WHAT THE TASK ASKS:
Beginning with the line containing "### Built with" and going on through the line containing "https://github.com/react-spring/zustand – 🐻", the lines below are to be returned exactly, pictures excluded and nothing added.

--- START ---

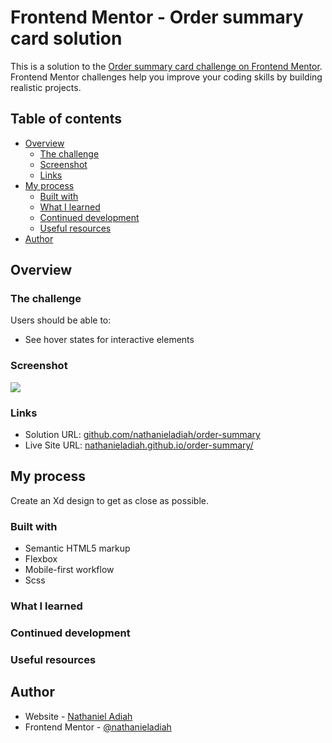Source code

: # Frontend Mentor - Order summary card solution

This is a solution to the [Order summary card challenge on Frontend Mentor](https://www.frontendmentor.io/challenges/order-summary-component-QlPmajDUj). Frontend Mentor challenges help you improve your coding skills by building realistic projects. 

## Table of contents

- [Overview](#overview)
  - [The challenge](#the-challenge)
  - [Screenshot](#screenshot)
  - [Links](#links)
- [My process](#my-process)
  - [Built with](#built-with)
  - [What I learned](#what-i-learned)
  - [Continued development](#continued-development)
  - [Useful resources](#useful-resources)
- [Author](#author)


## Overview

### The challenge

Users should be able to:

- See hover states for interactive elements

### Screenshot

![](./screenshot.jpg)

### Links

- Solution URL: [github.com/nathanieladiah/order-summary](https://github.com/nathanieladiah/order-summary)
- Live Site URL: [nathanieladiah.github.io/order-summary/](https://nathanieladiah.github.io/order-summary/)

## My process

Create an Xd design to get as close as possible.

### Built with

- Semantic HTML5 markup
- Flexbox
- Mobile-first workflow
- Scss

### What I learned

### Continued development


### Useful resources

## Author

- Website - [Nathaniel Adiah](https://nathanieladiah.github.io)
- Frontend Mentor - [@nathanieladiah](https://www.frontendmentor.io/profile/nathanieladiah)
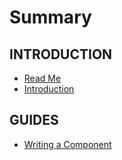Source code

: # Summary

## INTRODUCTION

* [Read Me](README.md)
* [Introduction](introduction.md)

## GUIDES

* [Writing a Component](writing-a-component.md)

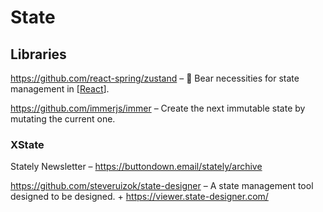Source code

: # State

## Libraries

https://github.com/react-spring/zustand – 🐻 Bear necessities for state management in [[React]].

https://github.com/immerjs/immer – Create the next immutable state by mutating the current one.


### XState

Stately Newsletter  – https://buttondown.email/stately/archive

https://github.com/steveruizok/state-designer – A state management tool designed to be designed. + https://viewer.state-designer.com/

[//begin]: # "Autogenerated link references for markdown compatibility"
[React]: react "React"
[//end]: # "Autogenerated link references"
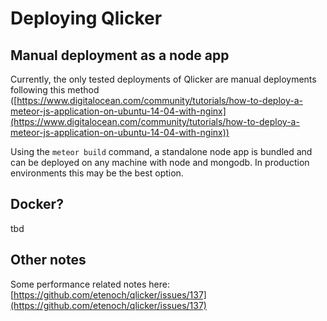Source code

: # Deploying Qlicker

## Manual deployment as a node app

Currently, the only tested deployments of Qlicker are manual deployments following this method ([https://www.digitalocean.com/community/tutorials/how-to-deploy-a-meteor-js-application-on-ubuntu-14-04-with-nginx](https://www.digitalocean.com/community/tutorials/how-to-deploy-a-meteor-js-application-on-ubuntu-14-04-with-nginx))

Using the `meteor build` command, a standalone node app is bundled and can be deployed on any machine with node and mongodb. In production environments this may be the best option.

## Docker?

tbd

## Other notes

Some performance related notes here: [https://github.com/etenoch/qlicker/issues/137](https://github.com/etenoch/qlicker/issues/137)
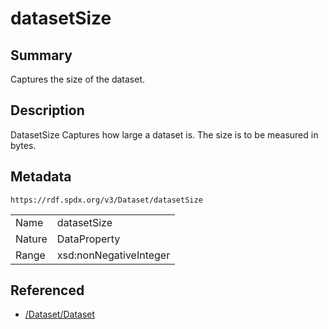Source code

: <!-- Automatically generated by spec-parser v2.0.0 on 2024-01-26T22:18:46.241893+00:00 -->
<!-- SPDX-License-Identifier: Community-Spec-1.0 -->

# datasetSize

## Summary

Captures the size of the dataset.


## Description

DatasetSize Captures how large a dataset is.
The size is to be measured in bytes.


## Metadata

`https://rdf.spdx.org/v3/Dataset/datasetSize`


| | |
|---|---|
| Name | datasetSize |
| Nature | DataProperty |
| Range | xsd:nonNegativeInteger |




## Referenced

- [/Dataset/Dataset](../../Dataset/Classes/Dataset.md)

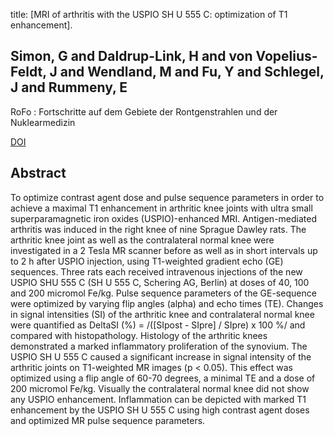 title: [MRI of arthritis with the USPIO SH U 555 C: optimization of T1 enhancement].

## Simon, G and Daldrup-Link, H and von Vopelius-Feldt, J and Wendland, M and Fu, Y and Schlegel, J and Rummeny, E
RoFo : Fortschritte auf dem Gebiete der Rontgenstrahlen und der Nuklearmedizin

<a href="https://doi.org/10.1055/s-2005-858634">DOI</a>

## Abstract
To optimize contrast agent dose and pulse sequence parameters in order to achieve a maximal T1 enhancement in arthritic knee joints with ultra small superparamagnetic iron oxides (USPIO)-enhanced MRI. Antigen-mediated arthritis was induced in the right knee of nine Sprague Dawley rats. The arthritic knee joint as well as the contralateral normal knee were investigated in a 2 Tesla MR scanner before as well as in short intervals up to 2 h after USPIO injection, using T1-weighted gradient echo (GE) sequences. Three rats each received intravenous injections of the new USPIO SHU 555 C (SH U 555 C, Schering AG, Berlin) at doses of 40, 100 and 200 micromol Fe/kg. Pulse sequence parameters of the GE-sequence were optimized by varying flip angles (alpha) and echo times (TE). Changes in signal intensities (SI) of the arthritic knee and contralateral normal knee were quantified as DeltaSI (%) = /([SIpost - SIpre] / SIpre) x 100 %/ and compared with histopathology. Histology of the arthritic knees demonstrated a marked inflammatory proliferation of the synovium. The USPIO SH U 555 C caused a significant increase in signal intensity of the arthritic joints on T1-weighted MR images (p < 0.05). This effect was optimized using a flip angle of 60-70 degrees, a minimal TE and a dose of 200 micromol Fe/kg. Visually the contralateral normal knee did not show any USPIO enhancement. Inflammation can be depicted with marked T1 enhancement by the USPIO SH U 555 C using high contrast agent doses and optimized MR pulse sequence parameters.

--- END ---

ANSWER SPACE:
### Built with

- Semantic HTML5 markup
- Flexbox
- Mobile-first workflow
- Scss

### What I learned

### Continued development


### Useful resources

## Author

- Website - [Nathaniel Adiah](https://nathanieladiah.github.io)
- Frontend Mentor - [@nathanieladiah](https://www.frontendmentor.io/profile/nathanieladiah)
Source code

: # Summary

## INTRODUCTION

* [Read Me](README.md)
* [Introduction](introduction.md)

## GUIDES

* [Writing a Component](writing-a-component.md)

Source code

: # State

## Libraries

https://github.com/react-spring/zustand – 🐻 Bear necessities for state management in [[React]].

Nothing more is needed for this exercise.